* [WORK INSTRUCTION]: The result should be an exact copy of every record, with no pictures kept.
TASK DATA below:
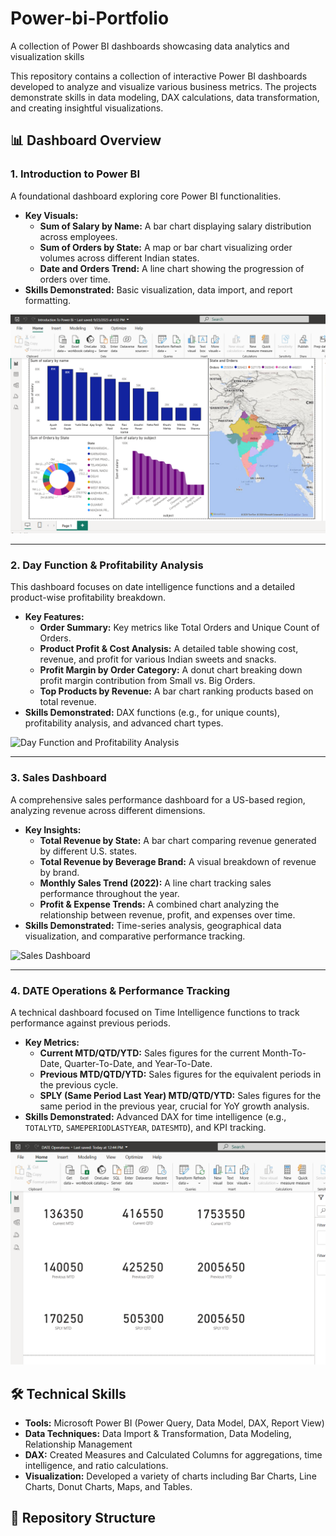 # Power-bi-Portfolio
A collection of Power BI dashboards showcasing data analytics and visualization skills

This repository contains a collection of interactive Power BI dashboards developed to analyze and visualize various business metrics. The projects demonstrate skills in data modeling, DAX calculations, data transformation, and creating insightful visualizations.

## 📊 Dashboard Overview

### 1. Introduction to Power BI
A foundational dashboard exploring core Power BI functionalities.
- **Key Visuals:**
  - **Sum of Salary by Name:** A bar chart displaying salary distribution across employees.
  - **Sum of Orders by State:** A map or bar chart visualizing order volumes across different Indian states.
  - **Date and Orders Trend:** A line chart showing the progression of orders over time.
- **Skills Demonstrated:** Basic visualization, data import, and report formatting.

![Introduction to Power BI](https://github.com/Codewithash27/Power-bi-Portfolio/blob/main/images/Introdution%20to%20Power%20Bi.png)

---

### 2. Day Function & Profitability Analysis
This dashboard focuses on date intelligence functions and a detailed product-wise profitability breakdown.
- **Key Features:**
  - **Order Summary:** Key metrics like Total Orders and Unique Count of Orders.
  - **Product Profit & Cost Analysis:** A detailed table showing cost, revenue, and profit for various Indian sweets and snacks.
  - **Profit Margin by Order Category:** A donut chart breaking down profit margin contribution from Small vs. Big Orders.
  - **Top Products by Revenue:** A bar chart ranking products based on total revenue.
- **Skills Demonstrated:** DAX functions (e.g., for unique counts), profitability analysis, and advanced chart types.

![Day Function and Profitability Analysis](images/image2.png)

---

### 3. Sales Dashboard
A comprehensive sales performance dashboard for a US-based region, analyzing revenue across different dimensions.
- **Key Insights:**
  - **Total Revenue by State:** A bar chart comparing revenue generated by different U.S. states.
  - **Total Revenue by Beverage Brand:** A visual breakdown of revenue by brand.
  - **Monthly Sales Trend (2022):** A line chart tracking sales performance throughout the year.
  - **Profit & Expense Trends:** A combined chart analyzing the relationship between revenue, profit, and expenses over time.
- **Skills Demonstrated:** Time-series analysis, geographical data visualization, and comparative performance tracking.

![Sales Dashboard](images/image3.png)

---

### 4. DATE Operations & Performance Tracking
A technical dashboard focused on Time Intelligence functions to track performance against previous periods.
- **Key Metrics:**
  - **Current MTD/QTD/YTD:** Sales figures for the current Month-To-Date, Quarter-To-Date, and Year-To-Date.
  - **Previous MTD/QTD/YTD:** Sales figures for the equivalent periods in the previous cycle.
  - **SPLY (Same Period Last Year) MTD/QTD/YTD:** Sales figures for the same period in the previous year, crucial for YoY growth analysis.
- **Skills Demonstrated:** Advanced DAX for time intelligence (e.g., `TOTALYTD`, `SAMEPERIODLASTYEAR`, `DATESMTD`), and KPI tracking.

![DATE Operations](images/Date%20Operation.png)

## 🛠️ Technical Skills

- **Tools:** Microsoft Power BI (Power Query, Data Model, DAX, Report View)
- **Data Techniques:** Data Import & Transformation, Data Modeling, Relationship Management
- **DAX:** Created Measures and Calculated Columns for aggregations, time intelligence, and ratio calculations.
- **Visualization:** Developed a variety of charts including Bar Charts, Line Charts, Donut Charts, Maps, and Tables.

## 📁 Repository Structure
End of TASK DATA.
* [RESULT]:
 # Power-bi-Portfolio
A collection of Power BI dashboards showcasing data analytics and visualization skills

This repository contains a collection of interactive Power BI dashboards developed to analyze and visualize various business metrics. The projects demonstrate skills in data modeling, DAX calculations, data transformation, and creating insightful visualizations.

## 📊 Dashboard Overview

### 1. Introduction to Power BI
A foundational dashboard exploring core Power BI functionalities.
- **Key Visuals:**
  - **Sum of Salary by Name:** A bar chart displaying salary distribution across employees.
  - **Sum of Orders by State:** A map or bar chart visualizing order volumes across different Indian states.
  - **Date and Orders Trend:** A line chart showing the progression of orders over time.
- **Skills Demonstrated:** Basic visualization, data import, and report formatting.

![Introduction to Power BI](https://github.com/Codewithash27/Power-bi-Portfolio/blob/main/images/Introdution%20to%20Power%20Bi.png)

---

### 2. Day Function & Profitability Analysis
This dashboard focuses on date intelligence functions and a detailed product-wise profitability breakdown.
- **Key Features:**
  - **Order Summary:** Key metrics like Total Orders and Unique Count of Orders.
  - **Product Profit & Cost Analysis:** A detailed table showing cost, revenue, and profit for various Indian sweets and snacks.
  - **Profit Margin by Order Category:** A donut chart breaking down profit margin contribution from Small vs. Big Orders.
  - **Top Products by Revenue:** A bar chart ranking products based on total revenue.
- **Skills Demonstrated:** DAX functions (e.g., for unique counts), profitability analysis, and advanced chart types.

![Day Function and Profitability Analysis](images/image2.png)

---

### 3. Sales Dashboard
A comprehensive sales performance dashboard for a US-based region, analyzing revenue across different dimensions.
- **Key Insights:**
  - **Total Revenue by State:** A bar chart comparing revenue generated by different U.S. states.
  - **Total Revenue by Beverage Brand:** A visual breakdown of revenue by brand.
  - **Monthly Sales Trend (2022):** A line chart tracking sales performance throughout the year.
  - **Profit & Expense Trends:** A combined chart analyzing the relationship between revenue, profit, and expenses over time.
- **Skills Demonstrated:** Time-series analysis, geographical data visualization, and comparative performance tracking.

![Sales Dashboard](images/image3.png)

---

### 4. DATE Operations & Performance Tracking
A technical dashboard focused on Time Intelligence functions to track performance against previous periods.
- **Key Metrics:**
  - **Current MTD/QTD/YTD:** Sales figures for the current Month-To-Date, Quarter-To-Date, and Year-To-Date.
  - **Previous MTD/QTD/YTD:** Sales figures for the equivalent periods in the previous cycle.
  - **SPLY (Same Period Last Year) MTD/QTD/YTD:** Sales figures for the same period in the previous year, crucial for YoY growth analysis.
- **Skills Demonstrated:** Advanced DAX for time intelligence (e.g., `TOTALYTD`, `SAMEPERIODLASTYEAR`, `DATESMTD`), and KPI tracking.

![DATE Operations](images/Date%20Operation.png)

## 🛠️ Technical Skills

- **Tools:** Microsoft Power BI (Power Query, Data Model, DAX, Report View)
- **Data Techniques:** Data Import & Transformation, Data Modeling, Relationship Management
- **DAX:** Created Measures and Calculated Columns for aggregations, time intelligence, and ratio calculations.
- **Visualization:** Developed a variety of charts including Bar Charts, Line Charts, Donut Charts, Maps, and Tables.

## 📁 Repository Structure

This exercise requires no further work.